## Exercise
Line by line, repeat the material below exactly and leave the images out.
● ● ●
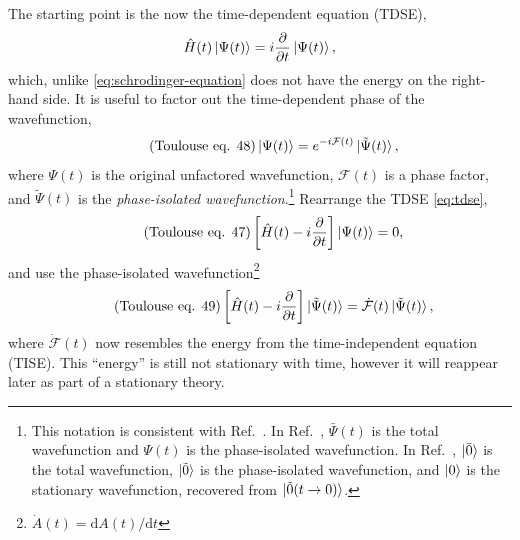 \documentclass[%
class = book,%
crop = false,%
float = true,%
multi = true,%
preview = false,%
]{standalone}
\begin{document}
The starting point is the now the time-dependent \schrod{} equation (TDSE),
\begin{equation}
  \label{eq:tdse}
  \hat{H}(t) \ket{\Psi(t)} = i\frac{\partial}{\partial t} \ket{\Psi(t)},
\end{equation}
which, unlike \eqref{eq:schrodinger-equation} does not have the energy on the right-hand side. It is useful to factor out the time-dependent phase of the wavefunction,
\begin{equation}
  \label{eq:phase-isolated-wavefunction} \tag{Toulouse eq. 48}
  \ket{\Psi(t)} = e^{-i\mathcal{F}(t)} \ket{\tilde{\Psi}(t)},
\end{equation}
where \(\Psi(t)\) is the original unfactored wavefunction, \(\mathcal{F}(t)\) is a phase factor, and \(\tilde{\Psi}(t)\) is the \emph{phase-isolated wavefunction}.\footnote{This notation is consistent with Ref.~\parencite{gauss2000}. In Ref.~\parencite{Toulouse2015}, \(\bar{\Psi}(t)\) is the total wavefunction and \(\Psi(t)\) is the phase-isolated wavefunction. In Ref.~\parencite{Christiansen1998}, \(\ket{\bar{0}}\) is the total wavefunction, \(\ket{\tilde{0}}\) is the phase-isolated wavefunction, and \(\ket{0}\) is the stationary wavefunction, recovered from \(\ket{\tilde{0}(t \rightarrow 0)}\).} Rearrange the TDSE \eqref{eq:tdse},
\begin{equation}
  \label{eq:tdse-rearranged} \tag{Toulouse eq. 47}
  \left[ \hat{H}(t) - i\frac{\partial}{\partial t} \right] \ket{\Psi(t)} = 0,
\end{equation}
and use the phase-isolated wavefunction\footnote{\(\dot{A}(t) = \mathrm{d}A(t)/\mathrm{d}t\)}
\begin{equation}
  \label{eq:phase-isolated-tdse} \tag{Toulouse eq. 49}
  \left[ \hat{H}(t) - i\frac{\partial}{\partial t} \right] \ket{\tilde{\Psi}(t)} = \dot{\mathcal{F}}(t) \ket{\tilde{\Psi}(t)},
\end{equation}
where \(\dot{\mathcal{F}}(t)\) now resembles the energy from the time-independent \schrod{} equation (TISE). This ``energy'' is still not stationary with time, however it will reappear later as part of a stationary theory.
\end{document}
● ● ●
## Result of this exercise
 \documentclass[%
class = book,%
crop = false,%
float = true,%
multi = true,%
preview = false,%
]{standalone}
\begin{document}
The starting point is the now the time-dependent \schrod{} equation (TDSE),
\begin{equation}
  \label{eq:tdse}
  \hat{H}(t) \ket{\Psi(t)} = i\frac{\partial}{\partial t} \ket{\Psi(t)},
\end{equation}
which, unlike \eqref{eq:schrodinger-equation} does not have the energy on the right-hand side. It is useful to factor out the time-dependent phase of the wavefunction,
\begin{equation}
  \label{eq:phase-isolated-wavefunction} \tag{Toulouse eq. 48}
  \ket{\Psi(t)} = e^{-i\mathcal{F}(t)} \ket{\tilde{\Psi}(t)},
\end{equation}
where \(\Psi(t)\) is the original unfactored wavefunction, \(\mathcal{F}(t)\) is a phase factor, and \(\tilde{\Psi}(t)\) is the \emph{phase-isolated wavefunction}.\footnote{This notation is consistent with Ref.~\parencite{gauss2000}. In Ref.~\parencite{Toulouse2015}, \(\bar{\Psi}(t)\) is the total wavefunction and \(\Psi(t)\) is the phase-isolated wavefunction. In Ref.~\parencite{Christiansen1998}, \(\ket{\bar{0}}\) is the total wavefunction, \(\ket{\tilde{0}}\) is the phase-isolated wavefunction, and \(\ket{0}\) is the stationary wavefunction, recovered from \(\ket{\tilde{0}(t \rightarrow 0)}\).} Rearrange the TDSE \eqref{eq:tdse},
\begin{equation}
  \label{eq:tdse-rearranged} \tag{Toulouse eq. 47}
  \left[ \hat{H}(t) - i\frac{\partial}{\partial t} \right] \ket{\Psi(t)} = 0,
\end{equation}
and use the phase-isolated wavefunction\footnote{\(\dot{A}(t) = \mathrm{d}A(t)/\mathrm{d}t\)}
\begin{equation}
  \label{eq:phase-isolated-tdse} \tag{Toulouse eq. 49}
  \left[ \hat{H}(t) - i\frac{\partial}{\partial t} \right] \ket{\tilde{\Psi}(t)} = \dot{\mathcal{F}}(t) \ket{\tilde{\Psi}(t)},
\end{equation}
where \(\dot{\mathcal{F}}(t)\) now resembles the energy from the time-independent \schrod{} equation (TISE). This ``energy'' is still not stationary with time, however it will reappear later as part of a stationary theory.
\end{document}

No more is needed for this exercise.